Trump, like the Europeans, is not a strategic actor of the kind I describe, but this is for different reasons. Trump’s politics are transactional. He likes peace because war is bad for business. Trump could not care less about whether Putin broke international law. To the European diplomats who huddle in the antechambers of the peace process, Trump’s attitude is disturbing and alienating.
The Germans, with their special business relationships with Russia, used to be more like Trump. German politicians had their own private channels with Russian counterparts, just as Steve Witkoff, Trump’s envoy, does today. The Germans used to be the largest crowd in the St Petersburg International Economics Forum, Russia’s answer to Davos. Now I am hearing that the hotels in Moscow and St Petersburg are filled with Americans hoping to strike lucrative deals with Russia. It is an ironic twist of fate, for it was the US that tried to force Germany to abandon the Baltic Sea gas pipeline between Russia and Germany. Now there is talk of the Americans injecting themselves as the middleman to sell Russian gas to Germany. You could not make this up.
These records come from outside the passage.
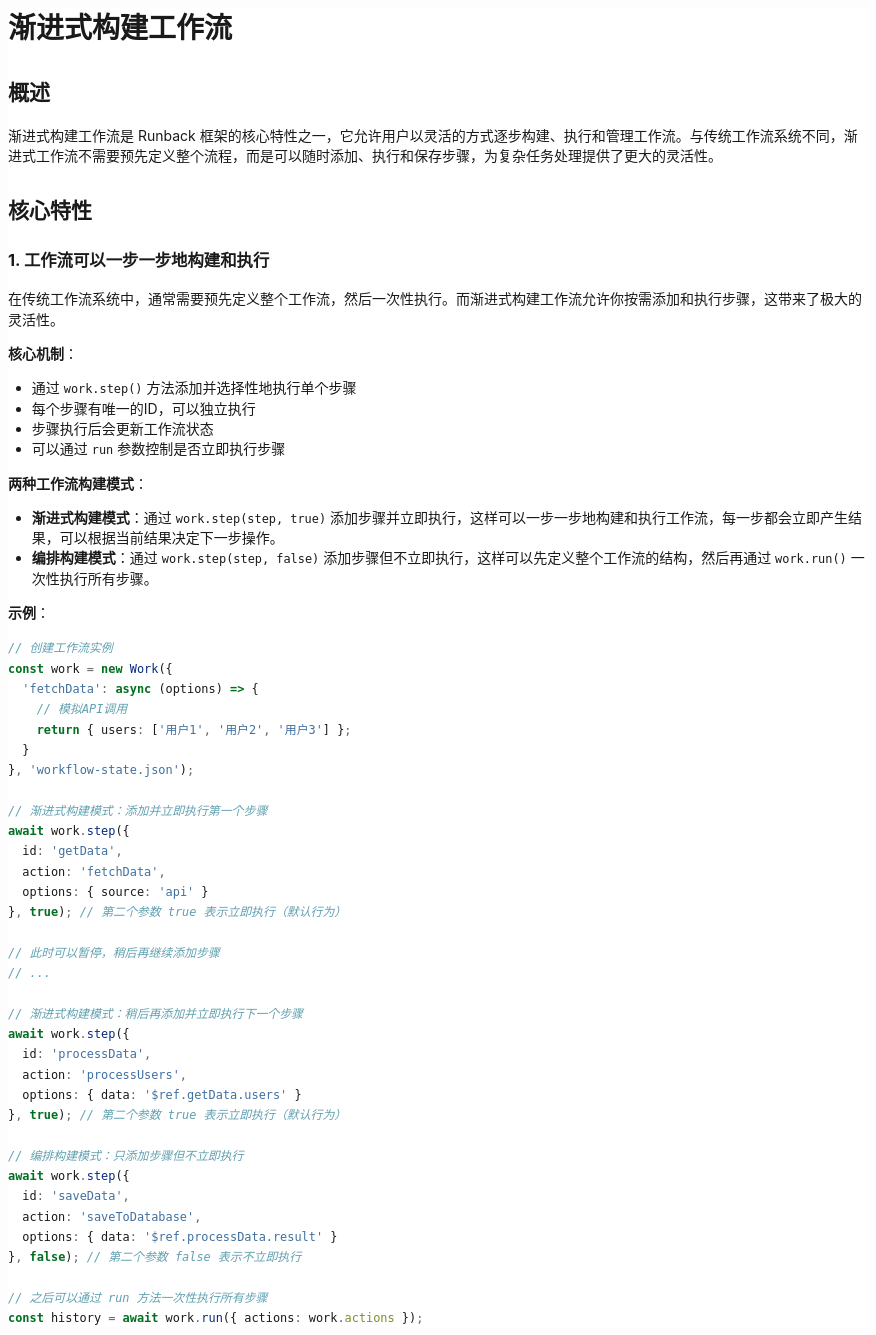 # 渐进式构建工作流

## 概述

渐进式构建工作流是 Runback 框架的核心特性之一，它允许用户以灵活的方式逐步构建、执行和管理工作流。与传统工作流系统不同，渐进式工作流不需要预先定义整个流程，而是可以随时添加、执行和保存步骤，为复杂任务处理提供了更大的灵活性。

## 核心特性

### 1. 工作流可以一步一步地构建和执行

在传统工作流系统中，通常需要预先定义整个工作流，然后一次性执行。而渐进式构建工作流允许你按需添加和执行步骤，这带来了极大的灵活性。

**核心机制**：
- 通过 `work.step()` 方法添加并选择性地执行单个步骤
- 每个步骤有唯一的ID，可以独立执行
- 步骤执行后会更新工作流状态
- 可以通过 `run` 参数控制是否立即执行步骤

**两种工作流构建模式**：
- **渐进式构建模式**：通过 `work.step(step, true)` 添加步骤并立即执行，这样可以一步一步地构建和执行工作流，每一步都会立即产生结果，可以根据当前结果决定下一步操作。
- **编排构建模式**：通过 `work.step(step, false)` 添加步骤但不立即执行，这样可以先定义整个工作流的结构，然后再通过 `work.run()` 一次性执行所有步骤。

**示例**：

```typescript
// 创建工作流实例
const work = new Work({
  'fetchData': async (options) => {
    // 模拟API调用
    return { users: ['用户1', '用户2', '用户3'] };
  }
}, 'workflow-state.json');

// 渐进式构建模式：添加并立即执行第一个步骤
await work.step({
  id: 'getData',
  action: 'fetchData',
  options: { source: 'api' }
}, true); // 第二个参数 true 表示立即执行（默认行为）

// 此时可以暂停，稍后再继续添加步骤
// ...

// 渐进式构建模式：稍后再添加并立即执行下一个步骤
await work.step({
  id: 'processData',
  action: 'processUsers',
  options: { data: '$ref.getData.users' }
}, true); // 第二个参数 true 表示立即执行（默认行为）

// 编排构建模式：只添加步骤但不立即执行
await work.step({
  id: 'saveData',
  action: 'saveToDatabase',
  options: { data: '$ref.processData.result' }
}, false); // 第二个参数 false 表示不立即执行

// 之后可以通过 run 方法一次性执行所有步骤
const history = await work.run({ actions: work.actions });
```
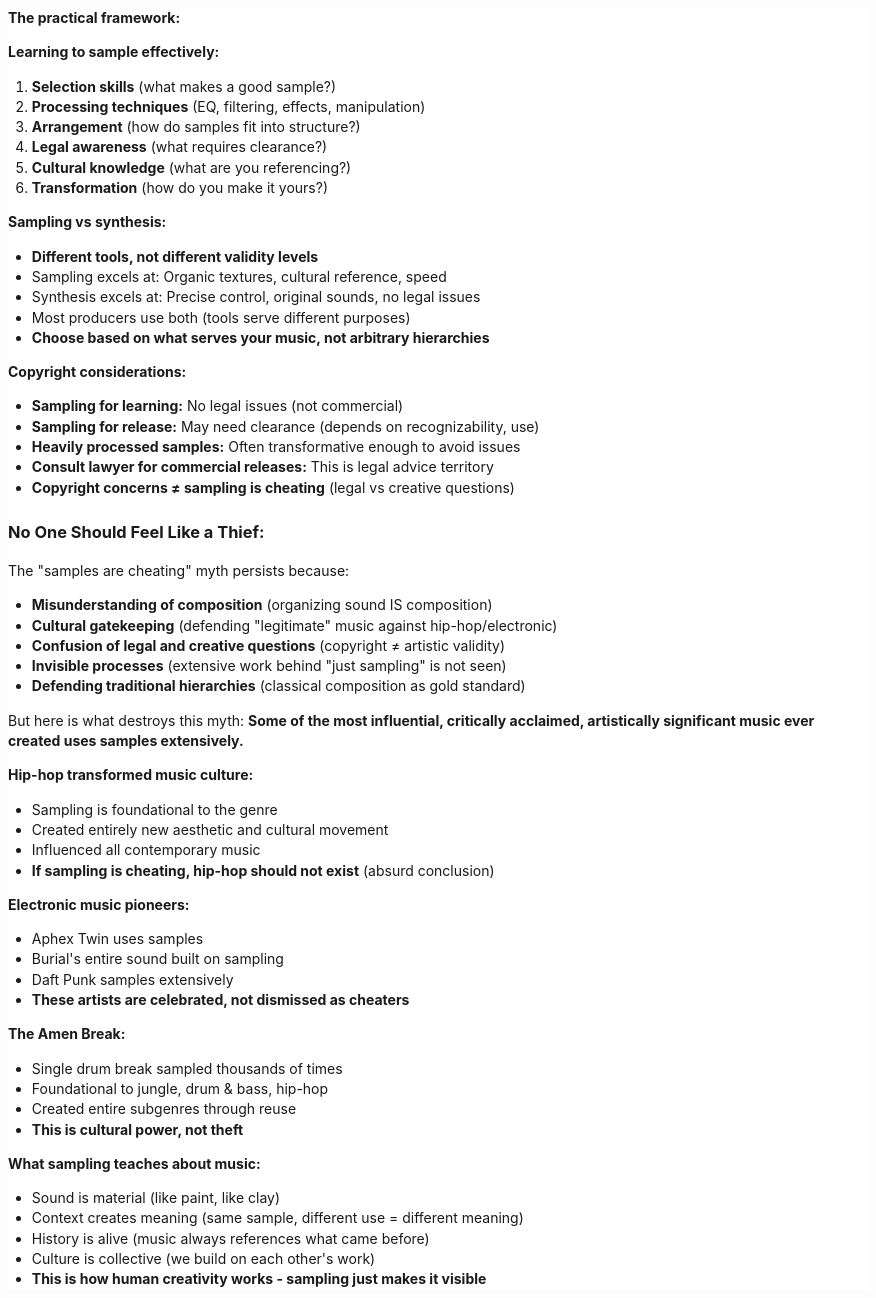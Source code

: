 **The practical framework:**

**Learning to sample effectively:**
1. **Selection skills** (what makes a good sample?)
2. **Processing techniques** (EQ, filtering, effects, manipulation)
3. **Arrangement** (how do samples fit into structure?)
4. **Legal awareness** (what requires clearance?)
5. **Cultural knowledge** (what are you referencing?)
6. **Transformation** (how do you make it yours?)

**Sampling vs synthesis:**
- **Different tools, not different validity levels**
- Sampling excels at: Organic textures, cultural reference, speed
- Synthesis excels at: Precise control, original sounds, no legal issues
- Most producers use both (tools serve different purposes)
- **Choose based on what serves your music, not arbitrary hierarchies**

**Copyright considerations:**
- **Sampling for learning:** No legal issues (not commercial)
- **Sampling for release:** May need clearance (depends on recognizability, use)
- **Heavily processed samples:** Often transformative enough to avoid issues
- **Consult lawyer for commercial releases:** This is legal advice territory
- **Copyright concerns ≠ sampling is cheating** (legal vs creative questions)

### **No One Should Feel Like a Thief:**

The "samples are cheating" myth persists because:
- **Misunderstanding of composition** (organizing sound IS composition)
- **Cultural gatekeeping** (defending "legitimate" music against hip-hop/electronic)
- **Confusion of legal and creative questions** (copyright ≠ artistic validity)
- **Invisible processes** (extensive work behind "just sampling" is not seen)
- **Defending traditional hierarchies** (classical composition as gold standard)

But here is what destroys this myth: **Some of the most influential, critically acclaimed, artistically significant music ever created uses samples extensively.**

**Hip-hop transformed music culture:**
- Sampling is foundational to the genre
- Created entirely new aesthetic and cultural movement
- Influenced all contemporary music
- **If sampling is cheating, hip-hop should not exist** (absurd conclusion)

**Electronic music pioneers:**
- Aphex Twin uses samples
- Burial's entire sound built on sampling
- Daft Punk samples extensively
- **These artists are celebrated, not dismissed as cheaters**

**The Amen Break:**
- Single drum break sampled thousands of times
- Foundational to jungle, drum & bass, hip-hop
- Created entire subgenres through reuse
- **This is cultural power, not theft**

**What sampling teaches about music:**
- Sound is material (like paint, like clay)
- Context creates meaning (same sample, different use = different meaning)
- History is alive (music always references what came before)
- Culture is collective (we build on each other's work)
- **This is how human creativity works - sampling just makes it visible**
I expect the Germans will eventually rejoin the Russia-is-open-for-business club. They are distrustful of the French in military affairs, and they don’t have any ambitions for the EU to develop into a global strategic actor. They may want to reconnect with the only vaguely successful independent economic partnership they had this century — with Russia.
There is a lot of literature on the subject of why nations rise and decline. My own favourite is Mancur Olson’s The Rise and Decline of Nations, published in 1982. It explains that Japan and Germany succeeded in the post-war period because the war destroyed political and elite systems. For Olson, decline is preceded by a slowdown in innovation, a focus on redistribution of wealth, and the power of special interest groups. His method perfectly describes not only the rise of Japan and Germany, but also both countries’ subsequent decline. The socio-political factors that Olson describes as the cause of national decline happen to be exactly the same as those that discourage strategic thought and action. Europeans think they can safeguard their welfare and their influence through regulation, procedure, the rule of law, and international institutions. The Europeans dream of a world in which no one acts strategically. This is also a world in which innovation is rare, a world without disruption and creativity.
Like no US president before him, Trump exposes Europe’s delusions, its lack of a strategic thinking and action. This is why the Europeans hate him so much. And to no avail. It promises to be another bad week for Kallas et al.